Read Tiger Woman on Wall Stree Online
Authors: Junheng Li
Tags: #Biography & Autobiography, #Nonfiction, #Retail
My mother is lovely, tall, and slender, with porcelain skin and high cheekbones. Thanks to her innate elegance and the keen sense of style unique to Shanghainese women, her exquisite beauty seemed almost effortless. “There are no ugly women, only lazy women,” Mom used to say; whatever favorable qualities you possessed, you had to use them to their fullest advantage, no excuses. Shanghai women enjoy the reputation of being fashionable, practical, and commercially savvy, and Mom took that claim to the highest degree.
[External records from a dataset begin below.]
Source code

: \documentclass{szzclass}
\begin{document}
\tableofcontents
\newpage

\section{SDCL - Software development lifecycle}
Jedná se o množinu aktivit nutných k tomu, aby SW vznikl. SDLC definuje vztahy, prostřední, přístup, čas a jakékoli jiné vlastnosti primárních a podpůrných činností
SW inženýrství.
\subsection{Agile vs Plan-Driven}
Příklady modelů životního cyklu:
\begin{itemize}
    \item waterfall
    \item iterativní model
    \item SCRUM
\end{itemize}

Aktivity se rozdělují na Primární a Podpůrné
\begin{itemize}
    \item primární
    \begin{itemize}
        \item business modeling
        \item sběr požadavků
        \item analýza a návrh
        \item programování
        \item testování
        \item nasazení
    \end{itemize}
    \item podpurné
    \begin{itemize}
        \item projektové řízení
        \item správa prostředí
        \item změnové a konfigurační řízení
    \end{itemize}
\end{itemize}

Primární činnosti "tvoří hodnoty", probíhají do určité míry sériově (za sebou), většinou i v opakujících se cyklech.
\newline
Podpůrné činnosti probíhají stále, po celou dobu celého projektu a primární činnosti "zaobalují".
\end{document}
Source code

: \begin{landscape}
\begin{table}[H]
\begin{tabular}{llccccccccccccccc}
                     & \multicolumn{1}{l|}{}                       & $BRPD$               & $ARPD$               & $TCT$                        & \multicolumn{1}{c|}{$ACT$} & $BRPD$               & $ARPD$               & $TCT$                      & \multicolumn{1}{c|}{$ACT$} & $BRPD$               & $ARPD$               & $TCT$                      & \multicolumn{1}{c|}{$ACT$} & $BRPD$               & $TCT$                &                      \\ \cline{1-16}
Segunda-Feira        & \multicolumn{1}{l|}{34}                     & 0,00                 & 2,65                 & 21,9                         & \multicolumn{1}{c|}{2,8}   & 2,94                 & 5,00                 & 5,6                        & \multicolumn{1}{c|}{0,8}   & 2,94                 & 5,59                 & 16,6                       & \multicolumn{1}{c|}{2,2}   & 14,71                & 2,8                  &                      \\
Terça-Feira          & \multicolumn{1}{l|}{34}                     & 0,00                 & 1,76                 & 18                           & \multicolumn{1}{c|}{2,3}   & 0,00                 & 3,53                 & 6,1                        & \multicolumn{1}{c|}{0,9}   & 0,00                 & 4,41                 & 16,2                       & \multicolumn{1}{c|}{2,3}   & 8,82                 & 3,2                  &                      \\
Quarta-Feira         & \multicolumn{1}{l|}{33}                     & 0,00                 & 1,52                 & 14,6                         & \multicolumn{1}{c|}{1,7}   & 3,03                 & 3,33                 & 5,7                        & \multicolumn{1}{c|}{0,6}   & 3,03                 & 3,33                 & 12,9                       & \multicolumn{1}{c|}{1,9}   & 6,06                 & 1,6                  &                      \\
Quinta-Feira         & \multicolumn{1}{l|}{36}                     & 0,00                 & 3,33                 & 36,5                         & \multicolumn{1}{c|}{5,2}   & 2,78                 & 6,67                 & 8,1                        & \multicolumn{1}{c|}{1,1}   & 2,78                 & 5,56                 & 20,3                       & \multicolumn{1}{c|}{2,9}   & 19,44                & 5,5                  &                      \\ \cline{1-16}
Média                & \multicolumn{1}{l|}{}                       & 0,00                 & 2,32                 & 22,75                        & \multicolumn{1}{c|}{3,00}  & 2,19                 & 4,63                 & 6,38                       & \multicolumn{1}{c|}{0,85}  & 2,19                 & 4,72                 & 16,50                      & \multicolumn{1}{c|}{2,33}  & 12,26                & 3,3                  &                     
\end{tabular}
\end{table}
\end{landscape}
I was tall, robust, and clear-skinned, with large, catlike eyes and long dark hair, typically bunched up into two pigtails. The neighbors called me “doll.” My mother dressed me simply, but always in bright colors, in bold contrast to the navy blue Maoist outfits of the time. One of the happiest memories of my childhood was the time my mother presented me with a colorful butterfly-print dress on Children’s Day, June 1, right before my accordion performance at school. It was my first short dress, hemmed just above the knee. Unlike the plain school uniform of a starched white shirt, blue skirt, and the Communist Youth League’s Young Pioneers red scarf we all had to wear, this dress embodied everything that life should be, all the joy and freedom I so rarely enjoyed during the course of my childhood. The skirt flared at the bottom when I twirled around, like a flower opening in sunlight. I wanted spin around the stage at my accordion recital, just to mesmerize the world with the colors.
The woman next door, whom I called “Grandma,” couldn’t stop staring at me in my dress. My enthusiasm sent deep wrinkles across her face, branching out from a timeless smile. “This girl has a lot of fire inside of her,” she would proclaim, to no one in particular.
* * *
I lived a charmed childhood—except when it came to my education, which dominated my youth. I was the constant target of my father’s relentless, militaristic discipline. Looking back, I understand why. China’s population topped 1 billion in the
early 1980s
, and the vast majority of this number lived in poverty. In order to break out of the cycle and succeed in China, attending a first-rate high school was obligatory. Shanghai had about two-dozen “flagship” high schools that could funnel their students into good colleges—two-dozen schools for 2 million children of high school age. Clearing the next hurdle would land you in a top-tier college in China that usually resulted in securing a plum white-collar job with a stable, above-average salary after graduation. Dad truly believed brute force was the only thing powerful enough to propel his daughter through this narrow channel of opportunity.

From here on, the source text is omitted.